Let’s say that we’re accurately measuring the temperature in both Madison and Minneapolis, but then our temperature sensor in Minneapolis breaks. We could easily install a new sensor, but we would prefer to estimate the temperature in Minneapolis based on the temperature in Madison.

First, let’s see the temperature difference between the two cities:

Let’s say we’re collecting the data accurately and are free from the effects of noise. So, let’s gather the data. In this, we’re estimating $X$ from $Y$. The mean temperature difference, or in math terms, $\E{\left|X-Y\right|} = 4.26^\circ$ ($\E{\cdot}$ is an operator that finds the mean).

We’re going to a linear estimation process. This process only takes in information data about the current data and nothing about the general trend of the seasons. This process just says that the temperature in Minneapolis is 80% of the temp in Madison plus some constant; fairly simple. Regardless, it’s still pretty good as Madison and Minneapolis are fairly similar for temperature.
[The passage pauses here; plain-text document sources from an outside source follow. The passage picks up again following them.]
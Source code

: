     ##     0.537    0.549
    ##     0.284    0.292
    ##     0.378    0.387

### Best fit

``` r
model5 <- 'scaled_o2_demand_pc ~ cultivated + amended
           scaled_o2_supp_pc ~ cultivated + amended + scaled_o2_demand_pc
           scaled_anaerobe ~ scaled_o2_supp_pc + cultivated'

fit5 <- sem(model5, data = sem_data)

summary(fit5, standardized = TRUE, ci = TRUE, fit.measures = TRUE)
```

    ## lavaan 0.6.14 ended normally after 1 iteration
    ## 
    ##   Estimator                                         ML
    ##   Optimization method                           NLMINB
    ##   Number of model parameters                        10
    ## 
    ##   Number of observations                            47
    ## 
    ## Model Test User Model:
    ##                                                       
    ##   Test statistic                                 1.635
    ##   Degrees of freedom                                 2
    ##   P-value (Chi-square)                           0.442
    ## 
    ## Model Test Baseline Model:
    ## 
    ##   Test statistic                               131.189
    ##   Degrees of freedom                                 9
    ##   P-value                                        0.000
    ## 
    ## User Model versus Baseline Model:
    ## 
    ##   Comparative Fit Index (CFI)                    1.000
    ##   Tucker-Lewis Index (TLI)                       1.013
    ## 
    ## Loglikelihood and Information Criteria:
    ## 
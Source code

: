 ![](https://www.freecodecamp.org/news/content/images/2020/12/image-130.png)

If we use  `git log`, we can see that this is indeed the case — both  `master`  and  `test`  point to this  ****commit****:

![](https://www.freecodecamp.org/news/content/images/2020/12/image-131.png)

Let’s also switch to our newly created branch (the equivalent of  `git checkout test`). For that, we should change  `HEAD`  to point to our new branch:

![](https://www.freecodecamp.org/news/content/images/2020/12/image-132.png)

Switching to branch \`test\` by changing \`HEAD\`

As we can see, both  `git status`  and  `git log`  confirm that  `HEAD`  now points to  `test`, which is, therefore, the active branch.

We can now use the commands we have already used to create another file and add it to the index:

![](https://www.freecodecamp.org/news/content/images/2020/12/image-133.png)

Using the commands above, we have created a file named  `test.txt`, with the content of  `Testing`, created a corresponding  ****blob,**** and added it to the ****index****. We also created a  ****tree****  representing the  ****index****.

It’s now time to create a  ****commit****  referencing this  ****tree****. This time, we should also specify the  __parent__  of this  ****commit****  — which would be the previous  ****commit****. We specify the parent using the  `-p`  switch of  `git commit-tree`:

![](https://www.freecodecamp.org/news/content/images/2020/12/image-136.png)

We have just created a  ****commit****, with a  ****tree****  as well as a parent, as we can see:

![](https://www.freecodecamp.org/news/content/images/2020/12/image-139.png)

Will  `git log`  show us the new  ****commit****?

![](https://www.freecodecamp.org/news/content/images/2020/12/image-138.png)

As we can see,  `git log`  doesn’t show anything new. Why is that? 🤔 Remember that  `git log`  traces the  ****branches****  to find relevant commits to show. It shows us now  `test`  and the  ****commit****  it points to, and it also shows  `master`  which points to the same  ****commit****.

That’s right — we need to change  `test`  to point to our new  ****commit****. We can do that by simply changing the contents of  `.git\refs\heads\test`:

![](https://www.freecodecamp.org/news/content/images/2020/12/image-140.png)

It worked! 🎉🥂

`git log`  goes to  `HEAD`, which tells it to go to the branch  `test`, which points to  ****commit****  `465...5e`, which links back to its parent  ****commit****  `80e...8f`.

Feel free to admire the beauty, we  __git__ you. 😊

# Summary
The only thing this estimation requires is some past weather data in Minneapolis to predict the mean $\E{X}$ and variance $\propto \E{X^2}$ nothing more.

We want to minimize the energy of the error, using the $l_2$ norm. This choice may seem arbitrary, and it kind of is. If this data were sparse (aka lots of zeros), we might want to use the $l_1$ or $l_0$ norms. But if we’re trying to minimize cost spent, the $l_0$ or $l_1$ norms don’t do as good of a job minimizing the amount of dollars spent.

But doing the math,

$$ \Align{ &\min \E{\left(X-(\alpha Y+\beta)\right)^2} = \\ &\min \E{X^2} + \alpha^2\E{X^2} + \beta^2 + 2\alpha\beta\E{X} - 2\alpha\E{XY} - 2\beta\E{X} } $$

Since this function is concave (or U-shaped) and $\E{\cdot}$ a linear function, we can minimize it using derivates on each term.

$$ \frac{d}{d\alpha} = 0 = -2 \E{XY} + 2 \alpha\E{Y^2} + 2\beta \E{y} $$
$$ \frac{d}{d\beta} = 0 = -2 \E{X} + 2\beta + 2\alpha\E{X} $$

This linear system of equations is described by $Ax = b$ or

$$ \begin{bmatrix} \E{Y^2} & \E{Y} \\\\ \E{X} & 1 \end{bmatrix} \cdot \begin{bmatrix} \alpha~/~2 \\\\ \beta~/~2 \end{bmatrix} = \begin{bmatrix} \E{XY}\\\\ \E{X}\end{bmatrix} $$

Solving this linear system of equations by multiplying $A^{-1}$ gives us

$$ \alpha = 0.929\\\\\beta = 3.14 $$

On average, the temperature in Minneapolis 92.9% of Madison’s, plus 3 degrees. Let’s see how good our results are using this $\alpha$ and $\beta$. The temperature difference between the two cities, but predicting one off the other is shown below:

That’s exactly what we want! It’s fairly close to the first graph. While there are areas it’s off, it’s pretty dang close. In fact, on average it’s within $4.36^\circ$ – fairly close to the original on average temperature difference of $4.26^\circ$!